3D indices access in CUDA for nonlinear diffusion

Question

I'm writing my first CUDA code for 2D/3D nonlinear diffusion. The 2D case is working fine, however I'm struggling with the 3D one. Basically I'm getting zeros on the stage of finite differences calculation and surprisingly the 'deltaN' (pls see code below) is giving the right answer but the other ones are not working (zeros in answer). I'm trying to process 256x256x256 volume. Any suggestions please? Thanks!

 #define BLKXSIZE 8
 #define BLKYSIZE 8
 #define BLKZSIZE 8
 #define idivup(a, b) ( ((a)%(b) != 0) ? (a)/(b)+1 : (a)/(b) )

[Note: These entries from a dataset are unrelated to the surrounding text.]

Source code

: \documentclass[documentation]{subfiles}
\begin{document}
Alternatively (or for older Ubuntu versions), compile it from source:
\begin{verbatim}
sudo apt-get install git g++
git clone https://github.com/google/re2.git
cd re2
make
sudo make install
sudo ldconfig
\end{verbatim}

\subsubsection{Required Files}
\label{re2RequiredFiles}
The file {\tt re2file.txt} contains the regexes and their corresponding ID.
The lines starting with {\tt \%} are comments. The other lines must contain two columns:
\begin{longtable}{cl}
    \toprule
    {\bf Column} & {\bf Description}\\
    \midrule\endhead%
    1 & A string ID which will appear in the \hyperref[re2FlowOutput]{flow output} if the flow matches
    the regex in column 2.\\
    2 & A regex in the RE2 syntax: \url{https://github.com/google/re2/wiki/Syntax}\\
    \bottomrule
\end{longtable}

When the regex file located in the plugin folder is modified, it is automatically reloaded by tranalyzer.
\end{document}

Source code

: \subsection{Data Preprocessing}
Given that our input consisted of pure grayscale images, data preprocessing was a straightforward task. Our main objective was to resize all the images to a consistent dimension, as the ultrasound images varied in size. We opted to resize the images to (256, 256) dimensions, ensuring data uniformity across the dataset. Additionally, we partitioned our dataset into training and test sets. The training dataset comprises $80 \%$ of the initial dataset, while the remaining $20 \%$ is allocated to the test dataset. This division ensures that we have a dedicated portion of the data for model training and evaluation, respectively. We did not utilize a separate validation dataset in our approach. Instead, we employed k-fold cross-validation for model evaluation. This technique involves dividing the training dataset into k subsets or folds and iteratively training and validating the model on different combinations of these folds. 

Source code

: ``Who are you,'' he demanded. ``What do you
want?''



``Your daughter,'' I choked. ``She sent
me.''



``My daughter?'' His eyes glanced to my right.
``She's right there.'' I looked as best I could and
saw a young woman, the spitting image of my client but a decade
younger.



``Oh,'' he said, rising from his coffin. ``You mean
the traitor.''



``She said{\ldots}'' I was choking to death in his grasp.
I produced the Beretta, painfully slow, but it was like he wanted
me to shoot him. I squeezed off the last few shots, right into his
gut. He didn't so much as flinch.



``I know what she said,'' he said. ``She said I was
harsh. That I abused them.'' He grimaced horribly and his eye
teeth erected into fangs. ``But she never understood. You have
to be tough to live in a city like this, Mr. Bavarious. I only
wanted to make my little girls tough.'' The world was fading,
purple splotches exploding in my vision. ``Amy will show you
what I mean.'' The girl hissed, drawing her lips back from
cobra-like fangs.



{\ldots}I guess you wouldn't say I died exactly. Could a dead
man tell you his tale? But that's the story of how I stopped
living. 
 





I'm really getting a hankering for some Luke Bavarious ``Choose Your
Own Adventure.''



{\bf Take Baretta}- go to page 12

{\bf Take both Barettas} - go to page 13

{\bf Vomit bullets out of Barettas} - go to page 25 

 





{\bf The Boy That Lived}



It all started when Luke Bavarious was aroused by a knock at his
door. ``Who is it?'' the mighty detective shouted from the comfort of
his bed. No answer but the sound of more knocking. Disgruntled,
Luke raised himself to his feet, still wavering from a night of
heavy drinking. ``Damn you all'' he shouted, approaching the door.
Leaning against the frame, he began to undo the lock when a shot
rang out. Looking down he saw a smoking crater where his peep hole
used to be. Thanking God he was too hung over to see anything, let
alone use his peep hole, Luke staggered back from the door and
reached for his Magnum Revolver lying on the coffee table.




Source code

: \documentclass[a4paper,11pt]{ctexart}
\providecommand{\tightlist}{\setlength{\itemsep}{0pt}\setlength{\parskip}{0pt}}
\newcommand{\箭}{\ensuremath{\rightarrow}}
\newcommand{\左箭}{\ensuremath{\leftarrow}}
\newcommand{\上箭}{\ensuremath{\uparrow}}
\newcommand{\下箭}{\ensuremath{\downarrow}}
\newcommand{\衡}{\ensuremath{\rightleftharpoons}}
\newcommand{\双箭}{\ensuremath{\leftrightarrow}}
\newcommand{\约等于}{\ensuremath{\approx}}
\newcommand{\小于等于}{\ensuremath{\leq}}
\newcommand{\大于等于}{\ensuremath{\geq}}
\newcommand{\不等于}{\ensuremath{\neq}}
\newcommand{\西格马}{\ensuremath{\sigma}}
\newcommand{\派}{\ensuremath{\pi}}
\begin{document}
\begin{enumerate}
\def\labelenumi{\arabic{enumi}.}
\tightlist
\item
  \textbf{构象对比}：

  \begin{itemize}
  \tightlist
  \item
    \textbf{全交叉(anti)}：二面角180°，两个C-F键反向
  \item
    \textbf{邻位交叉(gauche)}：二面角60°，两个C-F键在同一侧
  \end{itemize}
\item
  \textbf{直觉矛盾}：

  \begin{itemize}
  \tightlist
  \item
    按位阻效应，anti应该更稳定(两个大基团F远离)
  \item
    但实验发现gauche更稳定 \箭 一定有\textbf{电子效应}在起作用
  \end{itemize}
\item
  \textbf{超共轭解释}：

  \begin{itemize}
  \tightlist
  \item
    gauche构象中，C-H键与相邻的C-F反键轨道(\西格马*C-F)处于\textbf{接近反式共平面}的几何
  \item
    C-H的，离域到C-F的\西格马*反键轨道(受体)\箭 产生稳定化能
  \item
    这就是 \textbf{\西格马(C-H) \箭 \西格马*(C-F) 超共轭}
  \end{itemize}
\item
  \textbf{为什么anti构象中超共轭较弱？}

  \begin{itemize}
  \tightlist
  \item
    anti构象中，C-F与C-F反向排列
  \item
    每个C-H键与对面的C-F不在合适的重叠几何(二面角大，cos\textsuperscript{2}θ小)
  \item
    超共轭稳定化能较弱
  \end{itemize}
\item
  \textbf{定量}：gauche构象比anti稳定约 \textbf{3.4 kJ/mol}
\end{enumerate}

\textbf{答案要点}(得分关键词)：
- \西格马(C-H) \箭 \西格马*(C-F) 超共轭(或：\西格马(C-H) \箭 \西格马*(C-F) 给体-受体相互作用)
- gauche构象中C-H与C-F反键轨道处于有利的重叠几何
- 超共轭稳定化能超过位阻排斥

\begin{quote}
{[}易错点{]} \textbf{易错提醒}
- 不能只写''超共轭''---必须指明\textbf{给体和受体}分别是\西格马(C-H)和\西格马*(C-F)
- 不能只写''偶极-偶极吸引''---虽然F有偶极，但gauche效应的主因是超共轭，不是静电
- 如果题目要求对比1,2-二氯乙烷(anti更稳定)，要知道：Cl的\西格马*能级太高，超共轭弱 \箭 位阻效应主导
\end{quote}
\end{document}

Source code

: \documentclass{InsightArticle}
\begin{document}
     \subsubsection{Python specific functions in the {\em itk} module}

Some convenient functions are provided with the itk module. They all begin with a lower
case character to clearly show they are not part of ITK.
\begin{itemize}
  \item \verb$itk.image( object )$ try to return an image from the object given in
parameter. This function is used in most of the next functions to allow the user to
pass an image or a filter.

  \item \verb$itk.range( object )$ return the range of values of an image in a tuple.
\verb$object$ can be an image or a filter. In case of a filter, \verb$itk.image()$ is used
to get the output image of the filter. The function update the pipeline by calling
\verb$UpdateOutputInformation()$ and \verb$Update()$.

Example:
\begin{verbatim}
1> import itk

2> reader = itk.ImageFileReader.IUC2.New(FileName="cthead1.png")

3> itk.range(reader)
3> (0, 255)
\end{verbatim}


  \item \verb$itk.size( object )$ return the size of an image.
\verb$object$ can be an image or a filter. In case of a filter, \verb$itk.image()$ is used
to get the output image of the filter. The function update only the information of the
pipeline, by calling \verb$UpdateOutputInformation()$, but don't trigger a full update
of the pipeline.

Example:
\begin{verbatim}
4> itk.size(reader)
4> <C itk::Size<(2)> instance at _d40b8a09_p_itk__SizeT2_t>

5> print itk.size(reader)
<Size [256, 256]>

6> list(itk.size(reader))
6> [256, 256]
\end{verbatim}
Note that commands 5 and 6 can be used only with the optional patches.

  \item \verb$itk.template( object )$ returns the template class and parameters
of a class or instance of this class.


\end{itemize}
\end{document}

void AnisotropDiff_GPU(double* A, double* B, int N, int M, int Z, double sigma, int iter, double tau, int type)
{ 
// Nonlinear Diffusion in 3D 
double *Ad;     

dim3 dimBlock(BLKXSIZE, BLKYSIZE, BLKZSIZE);           
dim3 dimGrid(idivup(N,BLKXSIZE), idivup(M,BLKYSIZE), idivup(Z,BLKYSIZE));    

cudaMalloc((void**)&Ad,N*M*Z*sizeof(double));  
cudaMemcpy(Ad,A,N*M*Z*sizeof(double),cudaMemcpyHostToDevice);  

int n = 1;
while (n <= iter) {    
anis_diff3D<<<dimGrid,dimBlock>>>(Ad, N, M, Z, sigma, iter, tau, type);  
n++;}
cudaMemcpy(B,Ad,N*M*Z*sizeof(double),cudaMemcpyDeviceToHost);
cudaFree(Ad);
}

and here is a part for calculating finite differences

 __global__ void anis_diff3D(double* A, int N, int M, int Z, double sigma, int iter, double tau, int type)
{

 int xIndex = blockDim.x * blockIdx.x + threadIdx.x;
 int yIndex = blockDim.y * blockIdx.y + threadIdx.y;
 int zIndex = blockDim.z * blockIdx.z + threadIdx.z;

 if ( (xIndex < N) && (yIndex < M) && (zIndex < Z) )
 {
    int index_out = xIndex + M*yIndex + N*M*zIndex;

    double deltaN=0, deltaS=0, deltaW=0, deltaE=0, deltaU=0, deltaD=0;
    double cN, cS, cW, cE, cU, cD;

    int indexN = (xIndex-1) + M*yIndex + N*M*zIndex;
    int indexS = (xIndex+1) + M*yIndex + N*M*zIndex;
    int indexW = xIndex + M*(yIndex-1) + N*M*zIndex;
    int indexE = xIndex + M*(yIndex+1) + N*M*zIndex;
    int indexU = xIndex + M*yIndex + N*M*(zIndex-1);
    int indexD = xIndex + M*yIndex + N*M*(zIndex+1);


    if (xIndex>1)
        deltaN = A[indexN]-A[index_out];
    if (xIndex<N)
        deltaS = A[indexS]-A[index_out];    
    if (yIndex>1)
        deltaW = A[indexW]-A[index_out];    
    if (yIndex<M)
        deltaE = A[indexE]-A[index_out];
    if (zIndex>1)
        deltaU = A[indexU]-A[index_out];    
    if (zIndex<Z)
        deltaD = A[indexD]-A[index_out];

   A[index_out] = deltaN ; // works for deltaN but not for deltaS, deltaW... . 

 }

Thanks a lot for help!

Since you haven't indicated any of the dimensions you are passing to the code, there may be an issue there. I have 2 suggestions: 1.) do cuda [error checking](http://stackoverflow.com/questions/14038589/what-is-the-canonical-way-to-check-for-errors-using-the-cuda-runtime-api) on all cuda calls. 2.) Run your code through `cuda-memcheck` — Robert Crovella, Mar 02 '13 at 15:35
thanks Robert. I'm using #define BLKXSIZE 8 #define BLKYSIZE 8 #define BLKZSIZE 8 #define idivup(a, b) ( ((a)%(b) != 0) ? (a)/(b)+1 : (a)/(b) ) — Daniel, Mar 02 '13 at 15:51

score 2 · Accepted Answer · edited May 23 '17 at 11:52

You have out-of-bounds indexing for some of the values you are trying to compute in the kernel.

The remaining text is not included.